_WORK INSTRUCTIONS_
Repeat each record exactly as written, and drop any images.

# # #

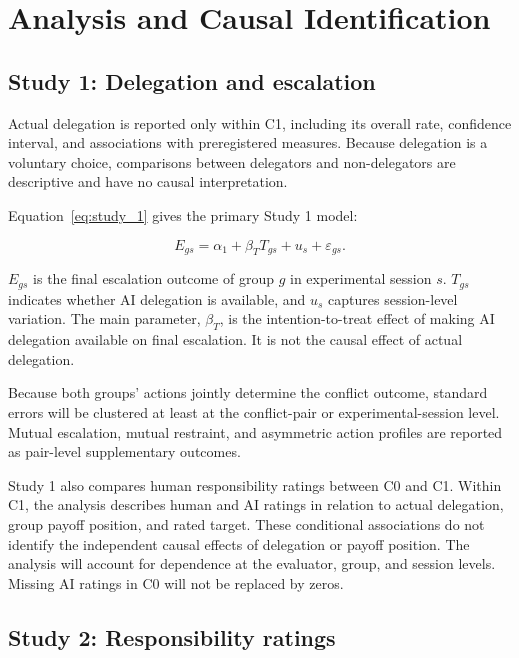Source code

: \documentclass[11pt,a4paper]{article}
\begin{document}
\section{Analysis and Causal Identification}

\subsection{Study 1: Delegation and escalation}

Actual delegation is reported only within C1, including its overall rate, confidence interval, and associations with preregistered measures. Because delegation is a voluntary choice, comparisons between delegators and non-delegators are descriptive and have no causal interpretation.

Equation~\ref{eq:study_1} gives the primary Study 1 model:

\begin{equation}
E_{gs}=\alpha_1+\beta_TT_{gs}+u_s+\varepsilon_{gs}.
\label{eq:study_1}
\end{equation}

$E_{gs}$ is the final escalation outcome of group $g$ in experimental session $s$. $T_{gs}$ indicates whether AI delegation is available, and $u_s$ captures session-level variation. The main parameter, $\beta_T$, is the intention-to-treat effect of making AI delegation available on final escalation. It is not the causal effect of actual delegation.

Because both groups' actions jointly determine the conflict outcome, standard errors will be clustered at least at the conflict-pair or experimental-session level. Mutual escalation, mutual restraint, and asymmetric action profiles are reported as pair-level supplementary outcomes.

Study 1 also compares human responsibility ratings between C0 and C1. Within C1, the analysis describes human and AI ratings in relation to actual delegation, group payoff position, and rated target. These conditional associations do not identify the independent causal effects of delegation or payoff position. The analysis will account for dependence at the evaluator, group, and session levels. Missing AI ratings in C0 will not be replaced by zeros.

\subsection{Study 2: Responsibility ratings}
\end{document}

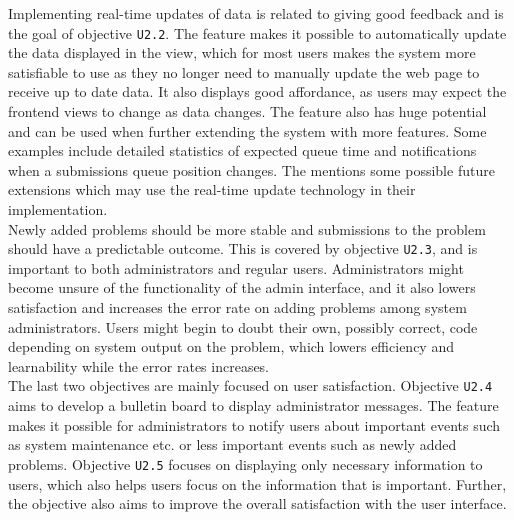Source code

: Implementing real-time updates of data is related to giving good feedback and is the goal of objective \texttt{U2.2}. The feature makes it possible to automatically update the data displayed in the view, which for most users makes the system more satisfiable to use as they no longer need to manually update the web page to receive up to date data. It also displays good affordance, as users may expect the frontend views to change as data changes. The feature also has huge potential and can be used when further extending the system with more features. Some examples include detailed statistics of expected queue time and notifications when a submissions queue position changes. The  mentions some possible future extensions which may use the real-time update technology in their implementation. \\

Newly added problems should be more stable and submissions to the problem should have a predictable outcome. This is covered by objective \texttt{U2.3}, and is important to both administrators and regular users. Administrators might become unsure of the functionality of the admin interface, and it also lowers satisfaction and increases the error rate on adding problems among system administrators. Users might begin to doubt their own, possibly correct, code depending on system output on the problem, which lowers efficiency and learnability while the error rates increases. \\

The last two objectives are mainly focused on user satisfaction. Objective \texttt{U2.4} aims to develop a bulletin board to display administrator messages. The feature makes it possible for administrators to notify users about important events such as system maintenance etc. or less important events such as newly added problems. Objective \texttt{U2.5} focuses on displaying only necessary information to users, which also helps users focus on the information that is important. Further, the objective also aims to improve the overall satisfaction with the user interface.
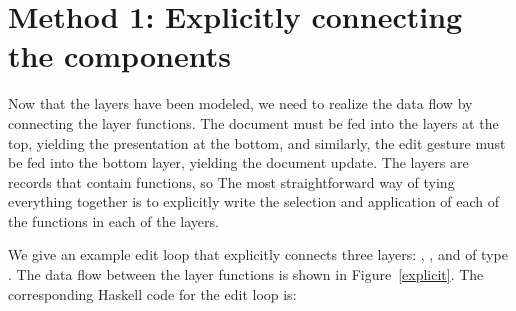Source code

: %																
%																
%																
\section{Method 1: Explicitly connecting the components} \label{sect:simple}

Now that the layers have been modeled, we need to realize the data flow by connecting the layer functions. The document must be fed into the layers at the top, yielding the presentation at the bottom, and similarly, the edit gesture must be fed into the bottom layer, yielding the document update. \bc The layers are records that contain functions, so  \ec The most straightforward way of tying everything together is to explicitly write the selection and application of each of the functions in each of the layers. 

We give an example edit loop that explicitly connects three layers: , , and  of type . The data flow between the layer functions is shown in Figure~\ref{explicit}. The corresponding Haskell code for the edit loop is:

# # #

_SOLUTION TO THIS TASK_
Source code

: \documentclass[11pt,a4paper]{article}
\begin{document}
\section{Analysis and Causal Identification}

\subsection{Study 1: Delegation and escalation}

Actual delegation is reported only within C1, including its overall rate, confidence interval, and associations with preregistered measures. Because delegation is a voluntary choice, comparisons between delegators and non-delegators are descriptive and have no causal interpretation.

Equation~\ref{eq:study_1} gives the primary Study 1 model:

\begin{equation}
E_{gs}=\alpha_1+\beta_TT_{gs}+u_s+\varepsilon_{gs}.
\label{eq:study_1}
\end{equation}

$E_{gs}$ is the final escalation outcome of group $g$ in experimental session $s$. $T_{gs}$ indicates whether AI delegation is available, and $u_s$ captures session-level variation. The main parameter, $\beta_T$, is the intention-to-treat effect of making AI delegation available on final escalation. It is not the causal effect of actual delegation.

Because both groups' actions jointly determine the conflict outcome, standard errors will be clustered at least at the conflict-pair or experimental-session level. Mutual escalation, mutual restraint, and asymmetric action profiles are reported as pair-level supplementary outcomes.

Study 1 also compares human responsibility ratings between C0 and C1. Within C1, the analysis describes human and AI ratings in relation to actual delegation, group payoff position, and rated target. These conditional associations do not identify the independent causal effects of delegation or payoff position. The analysis will account for dependence at the evaluator, group, and session levels. Missing AI ratings in C0 will not be replaced by zeros.

\subsection{Study 2: Responsibility ratings}
\end{document}

Source code

: Implementing real-time updates of data is related to giving good feedback and is the goal of objective \texttt{U2.2}. The feature makes it possible to automatically update the data displayed in the view, which for most users makes the system more satisfiable to use as they no longer need to manually update the web page to receive up to date data. It also displays good affordance, as users may expect the frontend views to change as data changes. The feature also has huge potential and can be used when further extending the system with more features. Some examples include detailed statistics of expected queue time and notifications when a submissions queue position changes. The  mentions some possible future extensions which may use the real-time update technology in their implementation. \\

Newly added problems should be more stable and submissions to the problem should have a predictable outcome. This is covered by objective \texttt{U2.3}, and is important to both administrators and regular users. Administrators might become unsure of the functionality of the admin interface, and it also lowers satisfaction and increases the error rate on adding problems among system administrators. Users might begin to doubt their own, possibly correct, code depending on system output on the problem, which lowers efficiency and learnability while the error rates increases. \\

The last two objectives are mainly focused on user satisfaction. Objective \texttt{U2.4} aims to develop a bulletin board to display administrator messages. The feature makes it possible for administrators to notify users about important events such as system maintenance etc. or less important events such as newly added problems. Objective \texttt{U2.5} focuses on displaying only necessary information to users, which also helps users focus on the information that is important. Further, the objective also aims to improve the overall satisfaction with the user interface.
Source code

: %																
%																
%																
\section{Method 1: Explicitly connecting the components} \label{sect:simple}

Now that the layers have been modeled, we need to realize the data flow by connecting the layer functions. The document must be fed into the layers at the top, yielding the presentation at the bottom, and similarly, the edit gesture must be fed into the bottom layer, yielding the document update. \bc The layers are records that contain functions, so  \ec The most straightforward way of tying everything together is to explicitly write the selection and application of each of the functions in each of the layers. 

We give an example edit loop that explicitly connects three layers: , , and  of type . The data flow between the layer functions is shown in Figure~\ref{explicit}. The corresponding Haskell code for the edit loop is:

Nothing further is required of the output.